Open data and official statistics » Graduate Outcomes data » Survey Quality Report » Description » Accuracy » Sensitive data

Reliability of sensitive data

Introduction and context

Within the Graduate Outcomes survey there are some questions that could be perceived by a respondent as sensitive in nature, and this kind of question in particular can be at risk of reduced data quality in responses as a result, for example through increased item non-response or the misreporting of answers. Many factors can influence the responses provided to potentially sensitive questions including the mode of completion, question wording, presence of third parties whilst completing a survey and assurances about privacy, confidentiality, or use of the data (Tourangeau and Yan, 2007; Ong and Weiss, 2000). For mode of completion, self-administration modes are generally found to increase respondents reporting potentially undesirable behaviours (Tourangeau and Smith, 1996; DeLeeuw, 2018). Confidentiality and privacy assurances have also been found to improve responses to sensitive questions. However, in some cases, these assurances can have the opposite effect, potentially as they bring data usage or privacy concerns to the forefront of a respondent’s mind who previously may not have considered it (Acquisti, Brandimarte and Lowenstein, 2015).

There are some questions in the Graduate Outcomes survey that could be viewed as more sensitive by respondents. Income is one such question, and the following section will provide some insight into research that has taken place around this question this year. In previous editions of this report, we have also completed investigations into other areas, such as the subjective wellbeing data (2^nd edition of the Graduate Outcomes Survey Quality Report) and employer name and job title (3^rd edition of the Graduate Outcomes Survey Quality Report).

Methods and results

The salary and currency questions

Income is commonly considered to be a sensitive topic for a survey question, and it often has higher levels of item non-response associated with it due to the intrusive nature of the question and concerns of disclosure (Tourangeau and Yan, 2007). Since Year 3 of the survey, salary has only been asked of respondents who selected that they are paid in a currency of ‘United Kingdom, Pounds, £’. This aided in reducing survey burden and reduced the collection of unnecessary data, but also meant that the order of the questions was switched. In previous years different strategies were used to attempt to increase question coverage, as having an optional currency question after salary was resulting in the collection of unusable data. It was therefore made compulsory to answer currency when salary was populated during the second year of the survey, which heightened the risk of survey drop-out, but ensured currency was provided. The new question order removes the need for a compulsory response in this block, and it was hoped this would reduce drop-out rates and ensure that respondents who provided a salary always have the corresponding currency information available.

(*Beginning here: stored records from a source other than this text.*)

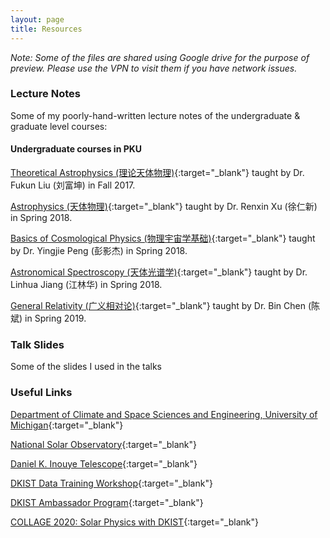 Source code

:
 ```yaml
---
layout: page
title: Resources
---
```


*Note: Some of the files are shared using Google drive for the purpose of preview. Please use the VPN to visit them if you have network issues.*

### Lecture Notes
Some of my poorly-hand-written lecture notes of the undergraduate & graduate level courses:

#### Undergraduate courses in PKU
[Theoretical Astrophysics (理论天体物理)](/assets/pdf/SteAtmos_comp.pdf){:target="_blank"} taught by Dr. Fukun Liu (刘富坤) in Fall 2017.

[Astrophysics (天体物理)](/assets/pdf/Astrophy_comp.pdf){:target="_blank"} taught by Dr. Renxin Xu (徐仁新) in Spring 2018.

[Basics of Cosmological Physics (物理宇宙学基础)](/assets/pdf/BasCosPhy_comp.pdf){:target="_blank"} taught by Dr. Yingjie Peng (彭影杰) in Spring 2018.

[Astronomical Spectroscopy (天体光谱学)](/assets/pdf/AstroSpec_comp.pdf){:target="_blank"} taught by Dr. Linhua Jiang (江林华) in Spring 2018.

[General Relativity (广义相对论)](/assets/pdf/GR_comp.pdf){:target="_blank"} taught by Dr. Bin Chen (陈斌) in Spring 2019.

### Talk Slides
Some of the slides I used in the talks 

### Useful Links

[Department of Climate and Space Sciences and Engineering, University of Michigan](https://clasp.engin.umich.edu/){:target="_blank"}

[National Solar Observatory](nso.edu){:target="_blank"}

[Daniel K. Inouye Telescope](https://www.nso.edu/telescopes/dki-solar-telescope/){:target="_blank"}

[DKIST Data Training Workshop](https://www.nso.edu/ncsp/ncsp-workshops/){:target="_blank"}

[DKIST Ambassador Program](https://www.nso.edu/ncsp/dkist-ambassadors/){:target="_blank"}

[COLLAGE 2020: Solar Physics with DKIST](https://www.nso.edu/students/collage/collage-2020/){:target="_blank"}
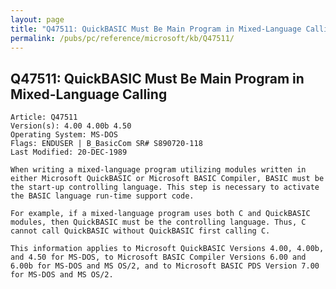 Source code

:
 ```yaml
---
layout: page
title: "Q47511: QuickBASIC Must Be Main Program in Mixed-Language Calling"
permalink: /pubs/pc/reference/microsoft/kb/Q47511/
---
```


## Q47511: QuickBASIC Must Be Main Program in Mixed-Language Calling

	Article: Q47511
	Version(s): 4.00 4.00b 4.50
	Operating System: MS-DOS
	Flags: ENDUSER | B_BasicCom SR# S890720-118
	Last Modified: 20-DEC-1989
	
	When writing a mixed-language program utilizing modules written in
	either Microsoft QuickBASIC or Microsoft BASIC Compiler, BASIC must be
	the start-up controlling language. This step is necessary to activate
	the BASIC language run-time support code.
	
	For example, if a mixed-language program uses both C and QuickBASIC
	modules, then QuickBASIC must be the controlling language. Thus, C
	cannot call QuickBASIC without QuickBASIC first calling C.
	
	This information applies to Microsoft QuickBASIC Versions 4.00, 4.00b,
	and 4.50 for MS-DOS, to Microsoft BASIC Compiler Versions 6.00 and
	6.00b for MS-DOS and MS OS/2, and to Microsoft BASIC PDS Version 7.00
	for MS-DOS and MS OS/2.
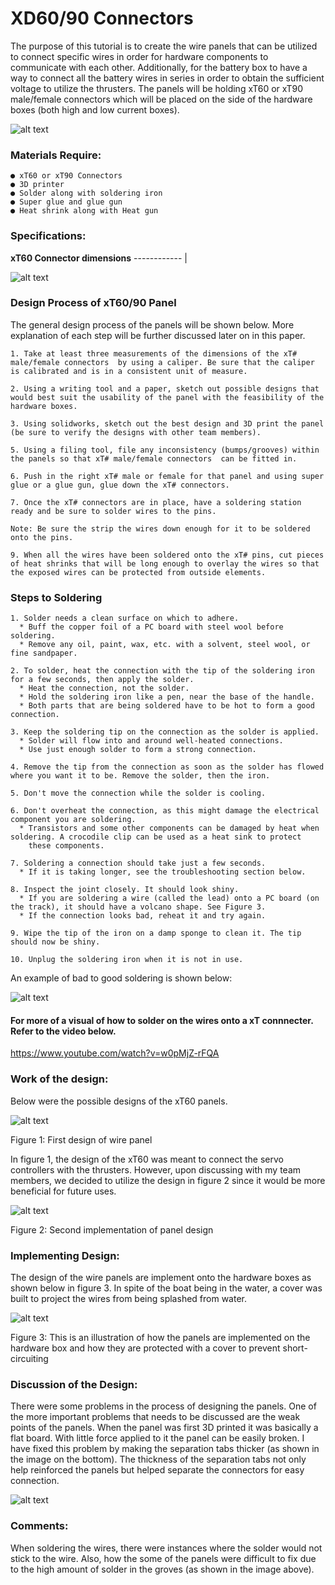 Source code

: # XD60/90 Connectors

The purpose of this tutorial is to create the wire panels that can be utilized to connect specific wires in order 
for hardware components to communicate with each other. Additionally, for the battery box to have a way to connect 
all the battery wires in series in order to obtain the sufficient voltage to utilize the thrusters. The panels will be 
holding xT60 or xT90 male/female connectors  which will be placed on the side of the hardware boxes (both high and low current boxes).

![alt text](https://github.com/dannyhong9/Kanaloa/blob/technical-documentation/PrimerDocuments/Relays/Images/9572s.jpg)

### Materials Require:
```
● xT60 or xT90 Connectors
● 3D printer
● Solder along with soldering iron
● Super glue and glue gun
● Heat shrink along with Heat gun
```

### Specifications:
**xT60 Connector dimensions**
------------ | 

 ![alt text](https://github.com/dannyhong9/Kanaloa/blob/technical-documentation/PrimerDocuments/xT60-90%20-%20Soldering%20Images/download.jpg)
 
### Design Process of xT60/90 Panel
The general design process of the panels will be shown below. More explanation of each step will be further discussed later on in this paper.

```
1. Take at least three measurements of the dimensions of the xT#  male/female connectors  by using a caliper. Be sure that the caliper is calibrated and is in a consistent unit of measure. 

2. Using a writing tool and a paper, sketch out possible designs that would best suit the usability of the panel with the feasibility of the hardware boxes. 

3. Using solidworks, sketch out the best design and 3D print the panel (be sure to verify the designs with other team members).

5. Using a filing tool, file any inconsistency (bumps/grooves) within the panels so that xT# male/female connectors  can be fitted in.

6. Push in the right xT# male or female for that panel and using super glue or a glue gun, glue down the xT# connectors. 

7. Once the xT# connectors are in place, have a soldering station ready and be sure to solder wires to the pins. 

Note: Be sure the strip the wires down enough for it to be soldered onto the pins. 

9. When all the wires have been soldered onto the xT# pins, cut pieces of heat shrinks that will be long enough to overlay the wires so that the exposed wires can be protected from outside elements.
```

### Steps to Soldering

```
1. Solder needs a clean surface on which to adhere.
  * Buff the copper foil of a PC board with steel wool before soldering.
  * Remove any oil, paint, wax, etc. with a solvent, steel wool, or fine sandpaper.

2. To solder, heat the connection with the tip of the soldering iron for a few seconds, then apply the solder.
  * Heat the connection, not the solder.
  * Hold the soldering iron like a pen, near the base of the handle.
  * Both parts that are being soldered have to be hot to form a good connection.

3. Keep the soldering tip on the connection as the solder is applied.
  * Solder will flow into and around well-heated connections.
  * Use just enough solder to form a strong connection.
  
4. Remove the tip from the connection as soon as the solder has flowed where you want it to be. Remove the solder, then the iron.

5. Don't move the connection while the solder is cooling.

6. Don't overheat the connection, as this might damage the electrical component you are soldering.
  * Transistors and some other components can be damaged by heat when soldering. A crocodile clip can be used as a heat sink to protect
    these components.

7. Soldering a connection should take just a few seconds.
  * If it is taking longer, see the troubleshooting section below.

8. Inspect the joint closely. It should look shiny.
  * If you are soldering a wire (called the lead) onto a PC board (on the track), it should have a volcano shape. See Figure 3.
  * If the connection looks bad, reheat it and try again.
  
9. Wipe the tip of the iron on a damp sponge to clean it. The tip should now be shiny.

10. Unplug the soldering iron when it is not in use.
```
An example of bad to good soldering is shown below:

![alt text](https://github.com/dannyhong9/Kanaloa/blob/master/Elec_primer-solder4.jpg)


#### For more of a visual of how to solder on the wires onto a xT connnecter. Refer to the video below.
https://www.youtube.com/watch?v=w0pMjZ-rFQA


### Work of the design:
Below were the possible designs of the xT60 panels.

![alt text](https://github.com/dannyhong9/Kanaloa/blob/technical-documentation/PrimerDocuments/xT60-90%20-%20Soldering%20Images/First%20Design.png)

Figure 1: First design of wire panel

In figure 1, the design of the xT60 was meant to connect the servo controllers with the thrusters. However, upon discussing with my team members, we decided to utilize the design in figure 2 since it would be more beneficial for future uses.

![alt text](https://github.com/dannyhong9/Kanaloa/blob/technical-documentation/PrimerDocuments/xT60-90%20-%20Soldering%20Images/Second%20Design.png)
 
 Figure 2: Second implementation of panel design

### Implementing Design:
The design of the wire panels are implement onto the hardware boxes as shown below in figure 3. In spite of the boat being in the water, a cover was built to project the wires from being splashed from water.

![alt text](https://github.com/dannyhong9/Kanaloa/blob/technical-documentation/PrimerDocuments/xT60-90%20-%20Soldering%20Images/Panel%20Implementation.jpeg)

Figure 3: This is an illustration of how the panels are implemented on the hardware box and how they are protected with a cover to prevent short-circuiting

### Discussion of the Design:
There were some problems in the process of designing the panels. One of the more important problems that needs to be discussed are the weak points of the panels. When the panel was first 3D printed it was basically a flat board. With little force applied to it the panel can be easily broken. I have fixed this problem by making the separation tabs thicker (as shown in the image on the bottom). The thickness of the separation tabs not only help reinforced the panels but helped separate the connectors for easy connection. 

![alt text](https://github.com/dannyhong9/Kanaloa/blob/technical-documentation/PrimerDocuments/xT60-90%20-%20Soldering%20Images/Full%20Design.jpeg)

### Comments: 
When soldering the wires, there were instances where the solder would not stick to the wire. Also, how the some of the panels were difficult to fix due to the high amount of solder in the groves (as shown in the image above). 

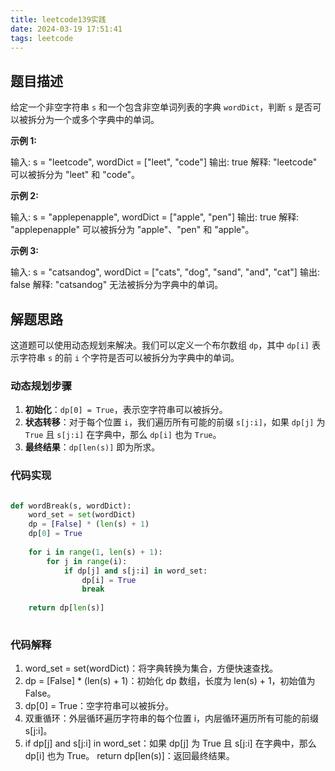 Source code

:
 ```yaml
---
title: leetcode139实践
date: 2024-03-19 17:51:41
tags: leetcode
---
```

## 题目描述

给定一个非空字符串 `s` 和一个包含非空单词列表的字典 `wordDict`，判断 `s` 是否可以被拆分为一个或多个字典中的单词。

**示例 1:**

输入: s = "leetcode", wordDict = ["leet", "code"]
输出: true
解释: "leetcode" 可以被拆分为 "leet" 和 "code"。

**示例 2:**

输入: s = "applepenapple", wordDict = ["apple", "pen"]
输出: true
解释: "applepenapple" 可以被拆分为 "apple"、"pen" 和 "apple"。

**示例 3:**

输入: s = "catsandog", wordDict = ["cats", "dog", "sand", "and", "cat"]
输出: false
解释: "catsandog" 无法被拆分为字典中的单词。

## 解题思路

这道题可以使用动态规划来解决。我们可以定义一个布尔数组 `dp`，其中 `dp[i]` 表示字符串 `s` 的前 `i` 个字符是否可以被拆分为字典中的单词。

### 动态规划步骤

1. **初始化**：`dp[0] = True`，表示空字符串可以被拆分。
2. **状态转移**：对于每个位置 `i`，我们遍历所有可能的前缀 `s[j:i]`，如果 `dp[j]` 为 `True` 且 `s[j:i]` 在字典中，那么 `dp[i]` 也为 `True`。
3. **最终结果**：`dp[len(s)]` 即为所求。

### 代码实现

```python

def wordBreak(s, wordDict):
    word_set = set(wordDict)
    dp = [False] * (len(s) + 1)
    dp[0] = True
    
    for i in range(1, len(s) + 1):
        for j in range(i):
            if dp[j] and s[j:i] in word_set:
                dp[i] = True
                break
    
    return dp[len(s)]
	
```

### 代码解释

1. word_set = set(wordDict)：将字典转换为集合，方便快速查找。
2. dp = [False] * (len(s) + 1)：初始化 dp 数组，长度为 len(s) + 1，初始值为 False。
3. dp[0] = True：空字符串可以被拆分。
4. 双重循环：外层循环遍历字符串的每个位置 i，内层循环遍历所有可能的前缀 s[j:i]。
5. if dp[j] and s[j:i] in word_set：如果 dp[j] 为 True 且 s[j:i] 在字典中，那么 dp[i] 也为 True。
return dp[len(s)]：返回最终结果。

As well as these changes, additional hover text was also added for a few questions, including salary, for cohort D of Year 3, in order to reassure graduates about the use of their data. Assessments last year indicated that the change in order and the addition of hover text had increased the response levels to either of the questions. However, it was difficult to determine the actual impact of these changes last year, and item non-response varies depending on the assessments made. Further detail on past assessments and changes made to the salary question can be found in previous versions of the Survey Quality Report. It was determined that there would be value in investigating item non-response again this year once further data had been collected and the years were more comparable (Table 1). Further to this, in Year 4 itself, further attempts have been made to improve response to the question, with a new system of calculation for typical salary ranges for full-time graduates and the removal of warning limits for part-time work to reduce the number of validation warnings and ensure they are as relevant as possible. Additionally, in order to improve response rates on the Computer Assisted Telephone Interviewing (CATI) mode following the findings in the 3^rd edition of the quality report, an action plan to improve response rates was developed and subsequently implemented from cohort C. Equally, a pop-up was added for desktop completion from cohort D which informs graduates who are exiting the survey that the question is optional, in order to try and reduce overall drop-out from the survey as a whole.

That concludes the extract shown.